◆ Try it
Take from the data every line in which the word "group" is found.

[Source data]
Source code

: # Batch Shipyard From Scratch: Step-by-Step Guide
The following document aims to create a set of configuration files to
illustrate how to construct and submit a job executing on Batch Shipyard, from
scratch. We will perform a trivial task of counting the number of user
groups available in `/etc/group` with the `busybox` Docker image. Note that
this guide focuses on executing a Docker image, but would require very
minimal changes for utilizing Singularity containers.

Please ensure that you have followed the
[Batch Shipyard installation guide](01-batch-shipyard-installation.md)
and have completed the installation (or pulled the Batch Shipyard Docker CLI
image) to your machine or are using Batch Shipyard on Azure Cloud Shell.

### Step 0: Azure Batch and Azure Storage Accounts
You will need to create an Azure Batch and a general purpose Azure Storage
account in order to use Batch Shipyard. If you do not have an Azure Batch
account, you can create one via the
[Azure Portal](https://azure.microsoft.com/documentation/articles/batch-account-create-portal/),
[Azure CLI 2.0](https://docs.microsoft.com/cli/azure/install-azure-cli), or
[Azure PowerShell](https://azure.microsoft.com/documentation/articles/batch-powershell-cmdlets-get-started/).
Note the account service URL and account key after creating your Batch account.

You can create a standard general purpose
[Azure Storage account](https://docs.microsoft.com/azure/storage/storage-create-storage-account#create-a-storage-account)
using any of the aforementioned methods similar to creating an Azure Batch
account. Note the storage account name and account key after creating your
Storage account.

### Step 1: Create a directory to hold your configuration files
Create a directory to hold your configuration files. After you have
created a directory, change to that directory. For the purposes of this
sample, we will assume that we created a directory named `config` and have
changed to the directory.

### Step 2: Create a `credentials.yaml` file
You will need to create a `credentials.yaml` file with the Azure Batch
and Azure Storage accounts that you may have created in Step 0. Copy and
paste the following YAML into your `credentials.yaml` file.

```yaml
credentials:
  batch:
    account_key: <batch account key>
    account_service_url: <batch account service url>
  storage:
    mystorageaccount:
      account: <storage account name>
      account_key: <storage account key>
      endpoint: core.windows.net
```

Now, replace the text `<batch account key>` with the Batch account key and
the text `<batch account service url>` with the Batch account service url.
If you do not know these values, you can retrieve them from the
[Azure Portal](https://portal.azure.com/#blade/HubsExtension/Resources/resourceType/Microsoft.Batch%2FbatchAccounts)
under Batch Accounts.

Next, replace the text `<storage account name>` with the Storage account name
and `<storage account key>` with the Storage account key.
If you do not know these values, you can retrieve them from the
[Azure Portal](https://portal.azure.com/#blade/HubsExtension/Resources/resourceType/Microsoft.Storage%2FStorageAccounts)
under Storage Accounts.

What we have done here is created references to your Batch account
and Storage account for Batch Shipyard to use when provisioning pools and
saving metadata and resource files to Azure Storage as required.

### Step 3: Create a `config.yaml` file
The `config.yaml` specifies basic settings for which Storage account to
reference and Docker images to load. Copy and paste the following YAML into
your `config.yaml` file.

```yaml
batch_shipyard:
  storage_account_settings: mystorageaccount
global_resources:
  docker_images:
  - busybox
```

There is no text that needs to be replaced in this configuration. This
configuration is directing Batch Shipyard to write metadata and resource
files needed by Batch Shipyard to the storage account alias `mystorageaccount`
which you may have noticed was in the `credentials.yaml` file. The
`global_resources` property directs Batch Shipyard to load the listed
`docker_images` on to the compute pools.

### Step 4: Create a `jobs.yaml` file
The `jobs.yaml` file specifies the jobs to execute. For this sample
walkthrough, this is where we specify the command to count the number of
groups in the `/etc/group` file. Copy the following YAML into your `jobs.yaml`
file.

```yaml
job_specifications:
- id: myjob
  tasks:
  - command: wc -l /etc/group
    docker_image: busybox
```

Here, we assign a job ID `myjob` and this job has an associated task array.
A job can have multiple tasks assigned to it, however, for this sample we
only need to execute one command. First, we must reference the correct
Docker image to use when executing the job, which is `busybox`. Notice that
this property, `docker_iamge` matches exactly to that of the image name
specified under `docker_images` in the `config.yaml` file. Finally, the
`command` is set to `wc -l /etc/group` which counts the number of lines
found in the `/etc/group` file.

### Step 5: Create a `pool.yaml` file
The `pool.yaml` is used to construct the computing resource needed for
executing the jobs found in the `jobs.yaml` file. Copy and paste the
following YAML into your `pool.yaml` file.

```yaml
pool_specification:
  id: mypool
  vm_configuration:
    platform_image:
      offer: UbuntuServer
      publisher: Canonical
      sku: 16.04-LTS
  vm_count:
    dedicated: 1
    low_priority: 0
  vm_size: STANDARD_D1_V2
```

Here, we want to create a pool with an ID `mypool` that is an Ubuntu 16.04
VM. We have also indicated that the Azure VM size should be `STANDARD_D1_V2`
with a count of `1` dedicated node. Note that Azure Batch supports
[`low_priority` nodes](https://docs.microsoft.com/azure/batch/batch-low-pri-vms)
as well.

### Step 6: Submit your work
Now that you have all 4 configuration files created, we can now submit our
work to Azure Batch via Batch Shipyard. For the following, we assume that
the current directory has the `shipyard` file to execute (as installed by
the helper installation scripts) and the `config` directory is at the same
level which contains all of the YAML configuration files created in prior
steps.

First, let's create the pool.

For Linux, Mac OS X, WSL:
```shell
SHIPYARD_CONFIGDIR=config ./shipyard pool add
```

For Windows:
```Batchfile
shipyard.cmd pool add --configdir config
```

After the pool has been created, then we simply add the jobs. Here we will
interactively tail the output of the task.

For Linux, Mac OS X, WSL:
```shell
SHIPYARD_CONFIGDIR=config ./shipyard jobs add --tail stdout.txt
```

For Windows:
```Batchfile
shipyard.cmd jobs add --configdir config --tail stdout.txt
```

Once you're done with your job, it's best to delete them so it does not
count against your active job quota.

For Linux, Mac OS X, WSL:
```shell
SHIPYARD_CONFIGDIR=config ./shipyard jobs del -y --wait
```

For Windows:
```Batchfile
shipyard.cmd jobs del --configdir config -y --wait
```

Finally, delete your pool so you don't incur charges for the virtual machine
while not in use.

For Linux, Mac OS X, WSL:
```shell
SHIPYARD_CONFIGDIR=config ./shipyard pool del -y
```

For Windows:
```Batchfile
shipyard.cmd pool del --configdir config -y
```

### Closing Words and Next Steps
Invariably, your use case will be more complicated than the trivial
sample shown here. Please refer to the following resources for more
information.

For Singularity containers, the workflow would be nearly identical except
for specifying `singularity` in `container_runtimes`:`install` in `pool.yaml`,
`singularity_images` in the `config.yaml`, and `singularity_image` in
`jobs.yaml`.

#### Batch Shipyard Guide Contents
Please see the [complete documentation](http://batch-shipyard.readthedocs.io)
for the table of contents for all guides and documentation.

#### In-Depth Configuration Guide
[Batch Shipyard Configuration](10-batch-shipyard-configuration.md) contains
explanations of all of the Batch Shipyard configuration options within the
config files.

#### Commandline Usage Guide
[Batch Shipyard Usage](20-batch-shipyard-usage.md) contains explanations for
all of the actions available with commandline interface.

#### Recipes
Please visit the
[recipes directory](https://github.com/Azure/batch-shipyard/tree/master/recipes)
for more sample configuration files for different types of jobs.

◆ Expected answer
groups available in `/etc/group` with the `busybox` Docker image. Note that
groups in the `/etc/group` file. Copy the following YAML into your `jobs.yaml`
  - command: wc -l /etc/group
`command` is set to `wc -l /etc/group` which counts the number of lines
found in the `/etc/group` file.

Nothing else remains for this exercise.